In terms of recent results, the two sides cannot be separated with the Boomers and Fire winning three of their past five outings to highlight just how evenly poised they are. There has not been too much time between their last encounter with the second and fourth ranked sides meeting in Round 5, when Townsville Fire reigned supreme by six points. The Fire had the better of Melbourne, making them work in overdrive and shutting down a couple of their key figures, an area Melbourne will be hoping to address ahead of their preliminary final clash tonight.
Statistically speaking, the Fire have proven to be more potent in attack than their competitors; averaging 82 points across their 14 games while the Boomers have managed a lesser total of 77. If the Fire are able to find easy avenue to the basket, the Boomers could be in trouble. However, the Boomers’ strength lies in their defensive prowess with the side recognised for its ability to slow down opposition teams and be a real menace off the backboards, boasting 30 more rebounds than the Fire (565-535). Melbourne also reigns supreme in blocks (62-21) and steals (108-105) indicating its defensive minded techniques. When it comes to shooting percentage it is hard to split the two, however the Fire have the upper hand in all areas; going at 46.3 per cent from the field, 75.4 from the charity strip and 35.1 per cent from outside the arc compared to Melbourne’s 43.4, 73.2 and 33.1 respectively.
There are plenty of exciting players across the court with Lauren Nicholson and Shyla Heal likely to light it up for Townsville. Nicholson was awarded All-WNBL honours for her performances throughout the season, averaging 18.5 points, 3.5 rebounds, 2.4 assists, 1.4 steals, 0.08 steals while shooting at a 48.1 field goal percentage. Heal has also been recognised for her breakout season, winning the Youth Player of the Year award and will be eager to keep her scintillating form going heading into the preliminary final. She has registered averages of 15.2 points, 4.8 rebounds, 3.2 assists and 1.2 steals per game while another one to keep an eye out for is Zitina Aokuso, with her ability to come on and impact the play. Players such as Kate Gaze, Nadeen Payne and Stephanie Reid are also handy inclusions that are able to make a splash.
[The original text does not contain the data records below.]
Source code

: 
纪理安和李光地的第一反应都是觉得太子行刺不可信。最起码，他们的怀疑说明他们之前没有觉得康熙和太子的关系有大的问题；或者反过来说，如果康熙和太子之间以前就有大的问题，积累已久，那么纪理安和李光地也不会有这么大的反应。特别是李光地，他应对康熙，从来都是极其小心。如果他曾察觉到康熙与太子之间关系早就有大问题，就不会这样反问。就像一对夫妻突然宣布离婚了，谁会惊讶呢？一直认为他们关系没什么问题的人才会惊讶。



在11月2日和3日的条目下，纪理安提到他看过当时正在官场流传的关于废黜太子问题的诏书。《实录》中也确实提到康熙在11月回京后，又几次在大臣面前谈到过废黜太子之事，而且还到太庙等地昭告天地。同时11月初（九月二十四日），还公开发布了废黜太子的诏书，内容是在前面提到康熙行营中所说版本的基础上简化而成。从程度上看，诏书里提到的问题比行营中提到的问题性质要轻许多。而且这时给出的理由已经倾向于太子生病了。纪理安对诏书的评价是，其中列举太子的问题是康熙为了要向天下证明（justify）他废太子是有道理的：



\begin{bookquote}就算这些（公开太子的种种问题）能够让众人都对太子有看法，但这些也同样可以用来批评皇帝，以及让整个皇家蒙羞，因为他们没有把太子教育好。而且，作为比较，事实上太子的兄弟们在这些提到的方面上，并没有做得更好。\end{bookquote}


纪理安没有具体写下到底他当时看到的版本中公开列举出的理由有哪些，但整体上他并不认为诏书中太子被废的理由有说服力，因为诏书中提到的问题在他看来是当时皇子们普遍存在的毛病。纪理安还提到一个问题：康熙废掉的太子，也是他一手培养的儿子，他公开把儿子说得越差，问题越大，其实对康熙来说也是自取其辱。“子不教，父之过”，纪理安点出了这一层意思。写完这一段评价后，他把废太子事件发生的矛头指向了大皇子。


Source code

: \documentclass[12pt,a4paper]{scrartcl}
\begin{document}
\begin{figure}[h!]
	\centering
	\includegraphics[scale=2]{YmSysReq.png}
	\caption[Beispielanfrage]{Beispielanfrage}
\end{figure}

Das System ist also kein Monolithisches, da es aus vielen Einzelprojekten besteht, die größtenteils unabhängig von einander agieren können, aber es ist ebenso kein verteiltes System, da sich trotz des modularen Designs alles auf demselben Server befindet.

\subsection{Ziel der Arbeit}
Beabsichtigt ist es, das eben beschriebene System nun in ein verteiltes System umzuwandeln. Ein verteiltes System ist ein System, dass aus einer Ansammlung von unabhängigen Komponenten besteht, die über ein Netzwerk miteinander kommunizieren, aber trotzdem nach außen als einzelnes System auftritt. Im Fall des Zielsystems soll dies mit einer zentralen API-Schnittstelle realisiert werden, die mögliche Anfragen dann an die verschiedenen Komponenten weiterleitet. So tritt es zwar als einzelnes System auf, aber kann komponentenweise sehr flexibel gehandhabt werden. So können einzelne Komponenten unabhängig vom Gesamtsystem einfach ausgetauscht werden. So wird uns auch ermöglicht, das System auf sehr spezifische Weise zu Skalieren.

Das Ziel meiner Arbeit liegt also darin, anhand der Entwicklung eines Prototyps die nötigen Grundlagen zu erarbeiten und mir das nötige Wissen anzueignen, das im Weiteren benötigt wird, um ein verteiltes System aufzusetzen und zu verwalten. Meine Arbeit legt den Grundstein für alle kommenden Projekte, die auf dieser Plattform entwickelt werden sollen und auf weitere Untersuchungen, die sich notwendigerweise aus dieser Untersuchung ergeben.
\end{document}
The Boomers are not without their plethora of stars, with Ezi Magbegor leading the pack. The defensive star averages some impressive numbers (14.8 points, 8.6 rebounds, 1.5 assists, 0.8 steals and 1.1 blocks) and knows what it takes to perform on the big stage, converting at a 56.2 per cent clip. Partner in crime and Boomers captain, Cayla George is another dynamite player, able to leave a lasting imprint with her hot hand and rebounding ability; averaging 14.1 points, 9.4 rebounds, 3.3 assists, 1.4 steals and a little over a block a game. Maddy Garrick also has an uncanny ability to sense the moment and star, amassing averages of 10.9 points a game, 2.8 rebounds and 2.7 assists. Meanwhile, Tess Madgen is a force to be reckoned with alongside the likes of Ashleigh Karaitiana and Kalani Purcell.